Another sign that led me to the priesthood was the consecration of the Eucharist. It was during Mass where the encounter with God, through the priest, happened. As the priest was consecrating the Eucharist, there was something in the back of my mind that told me, “You can do this”. To this day, that thought has not left me and from then on, I would always be fascinated by the consecration of the Eucharist and I would always recite the doxology with the priest.
“Through Him, with Him, and in Him…”
But being stubborn for the better part of my life, that interest in the priesthood would never be discerned for also, the better part of two to three years.

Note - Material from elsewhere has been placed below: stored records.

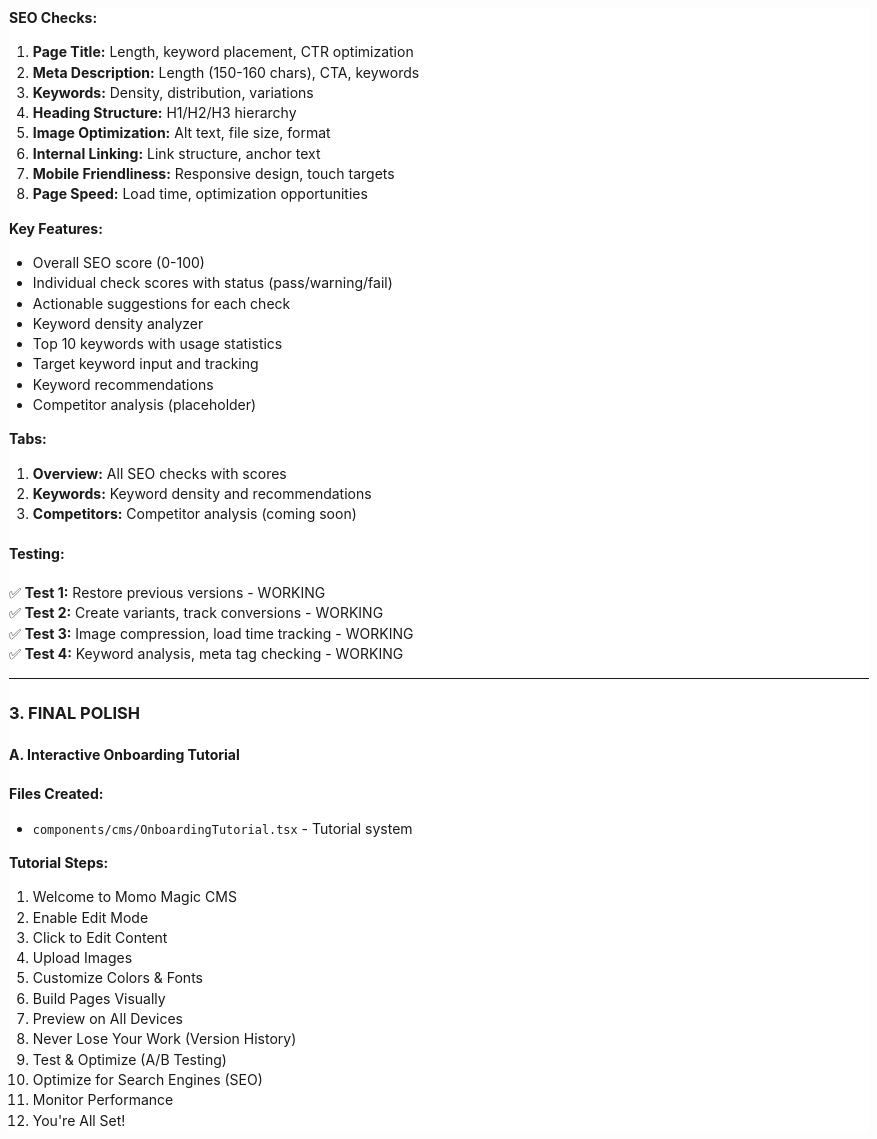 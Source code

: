 **SEO Checks:**
1. **Page Title:** Length, keyword placement, CTR optimization
2. **Meta Description:** Length (150-160 chars), CTA, keywords
3. **Keywords:** Density, distribution, variations
4. **Heading Structure:** H1/H2/H3 hierarchy
5. **Image Optimization:** Alt text, file size, format
6. **Internal Linking:** Link structure, anchor text
7. **Mobile Friendliness:** Responsive design, touch targets
8. **Page Speed:** Load time, optimization opportunities

**Key Features:**
- Overall SEO score (0-100)
- Individual check scores with status (pass/warning/fail)
- Actionable suggestions for each check
- Keyword density analyzer
- Top 10 keywords with usage statistics
- Target keyword input and tracking
- Keyword recommendations
- Competitor analysis (placeholder)

**Tabs:**
1. **Overview:** All SEO checks with scores
2. **Keywords:** Keyword density and recommendations
3. **Competitors:** Competitor analysis (coming soon)

#### Testing:
✅ **Test 1:** Restore previous versions - WORKING  
✅ **Test 2:** Create variants, track conversions - WORKING  
✅ **Test 3:** Image compression, load time tracking - WORKING  
✅ **Test 4:** Keyword analysis, meta tag checking - WORKING

---

### 3. FINAL POLISH

#### A. Interactive Onboarding Tutorial

**Files Created:**
- `components/cms/OnboardingTutorial.tsx` - Tutorial system

**Tutorial Steps:**
1. Welcome to Momo Magic CMS
2. Enable Edit Mode
3. Click to Edit Content
4. Upload Images
5. Customize Colors & Fonts
6. Build Pages Visually
7. Preview on All Devices
8. Never Lose Your Work (Version History)
9. Test & Optimize (A/B Testing)
10. Optimize for Search Engines (SEO)
11. Monitor Performance
12. You're All Set!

Lastly, a sign or in this case, a person, that led me to discern the priesthood at the seminary was a seminarian named Randy Hoang (Look who got a shoutout). Randy, while I was trying to determine whether to enter the seminary or not, helped me make my decision easier while making life harder for him (:p). He helped me get into discernment retreats, come-and-see’s at the seminary, and encounters with fellow priests and seminarians that collectively made me enter the seminary, but as usual, all these people and events were people and things I dismissed for a period of time.

Now sitting at home in early July struggling whether I should enter the seminary or not and not realizing those signs at the time, I wanted God to help me out. I was watching the West Wing (a TV show based off the life of a presidency) and there was a scene that made me “jump off a cliff” (a lame anaology for describing my decision to enter the seminary…sorry, not sorry). It was in the episode where Jed Bartlet (The president) seeked guidance from a priest on his decision for capital punishment. To give context, Jed was seeking a sign from God (Jed was Roman Catholic) that would be able to give him justification to reverse the supreme court’s ruling to end the person’s life. Throughout the episode, it is seen that Jed and his staff were given reasons as to why the decision should be reversed, but ultimately, Jed did not change the decision, the person was executed, and Jed was angry at God for not giving him a “sign”. The priest then told Jed a story about the man who lived by the river:

There was a storm, the water level rose, and an announcement came over the radio urging locals to leave their houses before their homes were flooded. “Oh, no,” said the man confidently to himself, “I’m a religious man, I pray, God loves me, God will save me.”

Later on, the water level rose higher, and a man in a boat came along and called for the man to get into the boat. The man, however, denied the offer and stated: “I’m a religious man, I pray, God loves me, God will save me.”

Finally, the house was nearly flooded and a helicopter flew over the house and someone through the microphone said, “You down there! The town is flooding! Get in the helicopter and we’ll fly you to safety”. Again he refused, saying, “I’m a religious man, I pray, God loves me, God will save me.”

The man drowned…

…and standing at the gates of St. Peter he demanded an audience with God. “Lord,” he said, “I’m a religious man, I pray. I thought you loved me. Why did this happen?’

God in reply said, “I sent a radio announcement, a rowboat, and a helicopter. What the hell are you doing here?”

In our own lives, God sends us signs through the people or things around us. For me, it was those old ladies, the consecration of the Eucharist and a seminarian named Randy Hoang, that led to my decision to enter seminary to discern the priesthood. But it was not until early July (which is LATE to apply ANYWHERE) where I made my decision to enter and looking back, I should have asked myself: What the hell was I waiting for?

So my question(s) to you is: What is God calling you towards? Have you recognized the signs around you through the people and actions of those around you? If not, look at your past. If so, are you pursuing it? If not, what the hell are you waiting for?